** Exercise prompt **
Starting at the line that contains "vulnerable to the", return each line exactly as written until the listing below ends, and return no other line.

** Source information **
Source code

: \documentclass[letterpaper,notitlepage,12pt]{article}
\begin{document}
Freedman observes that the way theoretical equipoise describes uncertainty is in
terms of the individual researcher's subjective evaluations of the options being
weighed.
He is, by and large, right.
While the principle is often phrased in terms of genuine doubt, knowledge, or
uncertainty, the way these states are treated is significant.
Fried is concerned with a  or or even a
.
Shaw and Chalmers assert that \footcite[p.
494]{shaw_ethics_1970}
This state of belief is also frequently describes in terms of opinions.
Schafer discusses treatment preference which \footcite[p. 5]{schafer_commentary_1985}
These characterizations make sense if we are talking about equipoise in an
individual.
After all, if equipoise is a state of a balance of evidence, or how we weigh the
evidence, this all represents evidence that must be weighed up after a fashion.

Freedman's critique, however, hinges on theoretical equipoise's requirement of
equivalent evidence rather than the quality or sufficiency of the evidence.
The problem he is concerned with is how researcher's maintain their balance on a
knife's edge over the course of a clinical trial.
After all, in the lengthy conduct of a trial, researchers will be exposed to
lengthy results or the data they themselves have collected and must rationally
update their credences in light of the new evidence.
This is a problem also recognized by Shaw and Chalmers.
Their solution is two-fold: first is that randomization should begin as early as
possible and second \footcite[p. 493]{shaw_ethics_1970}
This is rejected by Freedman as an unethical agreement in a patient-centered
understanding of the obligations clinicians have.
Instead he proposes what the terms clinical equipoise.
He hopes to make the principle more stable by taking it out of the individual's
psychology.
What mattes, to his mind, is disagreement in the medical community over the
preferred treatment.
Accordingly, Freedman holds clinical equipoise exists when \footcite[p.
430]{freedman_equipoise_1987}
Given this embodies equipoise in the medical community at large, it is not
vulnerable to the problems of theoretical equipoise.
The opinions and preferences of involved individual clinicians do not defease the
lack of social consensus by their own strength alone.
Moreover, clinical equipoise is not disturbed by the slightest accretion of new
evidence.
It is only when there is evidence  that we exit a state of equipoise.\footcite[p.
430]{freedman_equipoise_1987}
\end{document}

** Task answer **
vulnerable to the problems of theoretical equipoise.
The opinions and preferences of involved individual clinicians do not defease the
lack of social consensus by their own strength alone.
Moreover, clinical equipoise is not disturbed by the slightest accretion of new
evidence.
It is only when there is evidence  that we exit a state of equipoise.\footcite[p.
430]{freedman_equipoise_1987}
\end{document}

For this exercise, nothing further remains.